Much like telling people I’m a Screen Arts and Cultures major with a minor in Chinese, saying I’m voting independent is initially met with a blank stare. Then, the person usually says something along the lines of “Oh, that’s interesting. But … what good will it do?”

Admittedly, that’s a difficult question to answer — though it shouldn’t be. You would think in a democratic country you wouldn’t need to apologize because you vote for someone other than the two most prominent candidates, just as you wouldn’t have to justify pursuing a degree in a field that actually interests you, whether it guarantees work or not. But a simple “Because I want to” isn’t always a satisfying response. People expect substantial reasons.

More than that, this is a particularly frustrating time not to adhere to the two-party equation. Whether the Democrats or Republicans win in November, a defining moment in history will be made, and students are already gearing for the occasion. I, meanwhile, have hung up my gloves, retreated into a corner and taken on the role of a complacent observer. Like any independent voter today, I’ve fully accepted the fact that my candidate has no chance.

So what’s the point?

Well, before I get into that, let me clarify.

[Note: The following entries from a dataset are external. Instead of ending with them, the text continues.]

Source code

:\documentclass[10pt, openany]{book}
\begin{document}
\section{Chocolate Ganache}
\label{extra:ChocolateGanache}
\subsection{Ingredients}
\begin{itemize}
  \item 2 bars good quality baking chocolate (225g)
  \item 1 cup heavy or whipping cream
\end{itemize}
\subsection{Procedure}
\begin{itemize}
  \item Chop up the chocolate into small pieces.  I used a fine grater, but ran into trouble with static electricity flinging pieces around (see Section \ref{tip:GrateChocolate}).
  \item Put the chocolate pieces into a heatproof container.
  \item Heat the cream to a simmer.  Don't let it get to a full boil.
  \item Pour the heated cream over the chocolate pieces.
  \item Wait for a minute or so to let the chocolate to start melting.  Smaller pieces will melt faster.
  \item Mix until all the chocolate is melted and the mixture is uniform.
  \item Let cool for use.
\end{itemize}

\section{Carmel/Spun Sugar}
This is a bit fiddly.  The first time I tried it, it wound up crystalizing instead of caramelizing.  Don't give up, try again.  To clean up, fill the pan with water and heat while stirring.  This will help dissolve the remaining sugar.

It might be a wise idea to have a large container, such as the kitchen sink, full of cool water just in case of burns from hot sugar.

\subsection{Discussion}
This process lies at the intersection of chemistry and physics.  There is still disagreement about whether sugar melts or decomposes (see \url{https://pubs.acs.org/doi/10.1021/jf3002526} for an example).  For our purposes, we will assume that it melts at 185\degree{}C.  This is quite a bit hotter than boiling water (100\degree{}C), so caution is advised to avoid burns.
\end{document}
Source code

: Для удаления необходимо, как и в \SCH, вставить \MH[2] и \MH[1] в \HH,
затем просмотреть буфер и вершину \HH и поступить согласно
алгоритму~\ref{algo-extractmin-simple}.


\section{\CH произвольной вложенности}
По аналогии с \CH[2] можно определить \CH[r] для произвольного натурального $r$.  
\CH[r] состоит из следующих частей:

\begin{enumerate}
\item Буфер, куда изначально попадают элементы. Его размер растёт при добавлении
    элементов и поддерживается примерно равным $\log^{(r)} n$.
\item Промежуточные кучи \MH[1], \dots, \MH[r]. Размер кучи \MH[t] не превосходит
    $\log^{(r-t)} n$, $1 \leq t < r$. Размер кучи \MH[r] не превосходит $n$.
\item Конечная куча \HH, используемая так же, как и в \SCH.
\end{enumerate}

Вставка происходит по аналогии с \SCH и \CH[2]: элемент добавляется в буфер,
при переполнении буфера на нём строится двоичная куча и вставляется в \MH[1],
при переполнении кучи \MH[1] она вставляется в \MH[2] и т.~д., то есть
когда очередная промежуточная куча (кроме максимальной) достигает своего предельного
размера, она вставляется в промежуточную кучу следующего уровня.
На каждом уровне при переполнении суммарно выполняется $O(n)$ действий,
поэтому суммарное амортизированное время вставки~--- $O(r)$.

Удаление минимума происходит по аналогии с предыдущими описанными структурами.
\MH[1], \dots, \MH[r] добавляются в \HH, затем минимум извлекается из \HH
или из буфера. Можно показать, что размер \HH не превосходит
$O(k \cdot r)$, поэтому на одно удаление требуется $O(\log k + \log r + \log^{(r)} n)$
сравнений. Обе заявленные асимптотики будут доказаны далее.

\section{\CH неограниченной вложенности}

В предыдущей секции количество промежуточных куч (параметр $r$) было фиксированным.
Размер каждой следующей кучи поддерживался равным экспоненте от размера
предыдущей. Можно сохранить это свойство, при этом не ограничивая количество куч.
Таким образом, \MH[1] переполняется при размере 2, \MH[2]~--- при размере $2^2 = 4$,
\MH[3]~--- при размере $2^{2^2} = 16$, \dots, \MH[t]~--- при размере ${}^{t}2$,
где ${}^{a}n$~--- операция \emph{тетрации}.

This coming election, I’m voting for Bob Barr, the Libertarian candidate. When I told my dad this, he sounded confused and vaguely disgusted, as if I had told him I was becoming a vegetarian. My friends responded similarly.

It’s not hard to understand why they reacted like this. Most of my friends didn’t even know who Bob Barr is. A couple of them didn’t know what a Libertarian is.

My dad, meanwhile, lives in Maryland, where most primaries are closed, meaning you can’t vote in them if you’re a registered independent. That’s a wonderful way to strengthen the two-party system, as well as emphasize the supposed meaninglessness of being an independent voter. When I told him my decision, he probably envisioned me throwing my ballot into a fiery furnace.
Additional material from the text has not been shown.